Planungsstand des Radweges an der B 187 Klieken, KN BHF - Roßlau

Landespolitik

Im Jahr 2016 hat die Landesregierung die Fortschreibung des Landesradwegeplanes beschlossen.

Landtagsabgeordneter Holger Hövelmann hat nachgefragt:

Antwort der Landesregierung erstellt vom Ministerium für Landesentwicklung und Verkehr

1. Wie ist der Stand der Planung des bundesstraßenbegleitenden Radweges an der B 187 Klieken, KN BHF - Roßlau mit einer Länge von 7,402 km und einer geplanten Investitionssumme von 1,40 Mio Euro (lfd. Nr. 64 Landesradwegeplan/Bundesstraßen)?
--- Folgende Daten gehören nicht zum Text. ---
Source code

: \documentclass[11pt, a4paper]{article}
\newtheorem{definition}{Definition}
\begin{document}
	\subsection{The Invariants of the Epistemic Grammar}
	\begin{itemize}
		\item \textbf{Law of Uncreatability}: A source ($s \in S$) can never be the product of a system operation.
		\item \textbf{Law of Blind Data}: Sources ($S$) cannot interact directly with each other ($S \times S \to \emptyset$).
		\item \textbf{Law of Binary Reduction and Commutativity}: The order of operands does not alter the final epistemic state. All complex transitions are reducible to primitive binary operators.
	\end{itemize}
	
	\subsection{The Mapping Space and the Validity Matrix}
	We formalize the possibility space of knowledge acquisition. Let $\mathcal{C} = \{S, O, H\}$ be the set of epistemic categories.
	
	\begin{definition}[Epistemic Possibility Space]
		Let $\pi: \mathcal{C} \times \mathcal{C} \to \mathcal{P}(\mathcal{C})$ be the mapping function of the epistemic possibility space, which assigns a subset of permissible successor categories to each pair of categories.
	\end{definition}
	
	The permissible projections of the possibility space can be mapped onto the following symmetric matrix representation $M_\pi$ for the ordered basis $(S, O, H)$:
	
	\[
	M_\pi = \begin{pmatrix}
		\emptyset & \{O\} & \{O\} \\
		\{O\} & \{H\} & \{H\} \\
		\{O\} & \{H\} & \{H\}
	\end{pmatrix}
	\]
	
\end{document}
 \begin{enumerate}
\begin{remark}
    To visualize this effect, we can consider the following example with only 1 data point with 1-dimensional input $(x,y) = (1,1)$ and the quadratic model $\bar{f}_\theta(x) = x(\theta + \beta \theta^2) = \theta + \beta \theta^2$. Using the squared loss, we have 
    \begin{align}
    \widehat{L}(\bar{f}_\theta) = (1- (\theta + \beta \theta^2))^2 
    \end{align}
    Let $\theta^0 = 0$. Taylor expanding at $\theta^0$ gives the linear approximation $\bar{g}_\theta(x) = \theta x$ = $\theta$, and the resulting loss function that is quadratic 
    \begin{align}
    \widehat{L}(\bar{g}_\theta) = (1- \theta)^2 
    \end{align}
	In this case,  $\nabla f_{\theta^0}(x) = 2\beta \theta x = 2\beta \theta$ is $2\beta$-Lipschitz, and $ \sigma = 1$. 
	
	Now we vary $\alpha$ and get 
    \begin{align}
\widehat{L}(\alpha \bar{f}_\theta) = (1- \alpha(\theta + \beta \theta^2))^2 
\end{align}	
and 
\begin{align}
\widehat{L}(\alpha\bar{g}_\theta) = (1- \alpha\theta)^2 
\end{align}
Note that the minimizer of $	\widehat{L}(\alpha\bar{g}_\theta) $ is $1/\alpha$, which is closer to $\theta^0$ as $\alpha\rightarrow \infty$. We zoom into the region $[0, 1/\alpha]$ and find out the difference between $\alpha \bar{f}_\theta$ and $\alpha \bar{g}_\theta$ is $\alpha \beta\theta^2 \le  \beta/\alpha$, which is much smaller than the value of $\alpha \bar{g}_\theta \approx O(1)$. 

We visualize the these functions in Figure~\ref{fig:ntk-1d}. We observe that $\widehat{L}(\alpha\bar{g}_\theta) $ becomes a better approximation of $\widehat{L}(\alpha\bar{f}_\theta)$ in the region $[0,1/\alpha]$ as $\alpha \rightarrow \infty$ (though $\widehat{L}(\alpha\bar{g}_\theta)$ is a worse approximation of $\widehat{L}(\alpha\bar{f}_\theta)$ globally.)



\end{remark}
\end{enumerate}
Es besteht die Zielstellung, mit der Planung des straßenbegleitenden Radweges im Zuge der B 187 von Klieken (Knoten Bahnhof) bis Roßlau im 2. Halbjahr 2018 zu beginnen.

2. Wann ist mit dem Beginn und dem Abschluss der Realisierung der Baumaßnahme zu rechnen?

Angaben zu einem möglichen Baubeginn bzw. einem Fertigstellungstermin können vor dem Hintergrund der noch aufzunehmenden Planung nicht gegeben werden. Zunächst müssen die Planungsschritte der Vor-, Entwurfs- und Genehmigungsplanung erfolgen. Aussagen zum Baubeginn sind daher frühestens nach Abschluss des Planfeststellungsverfahrens und damit der Vorlage des bestandskräftigen Baurechtes möglich.

 

3. Wie werden die beteiligten bzw. betroffenen Kommunen über den aktuellen Stand und den weiteren Fortgang der Planung und des Baus informiert bzw. beteiligt?

Im Verlauf der Planung ist eine frühzeitige und laufende Beteiligung der betroffenen Träger öffentlicher Belange (z. B. Kommunen und Verbände) vorgesehen. Die Beteiligung erfolgt jeweils in den einzelnen Planungsphasen des Projektes.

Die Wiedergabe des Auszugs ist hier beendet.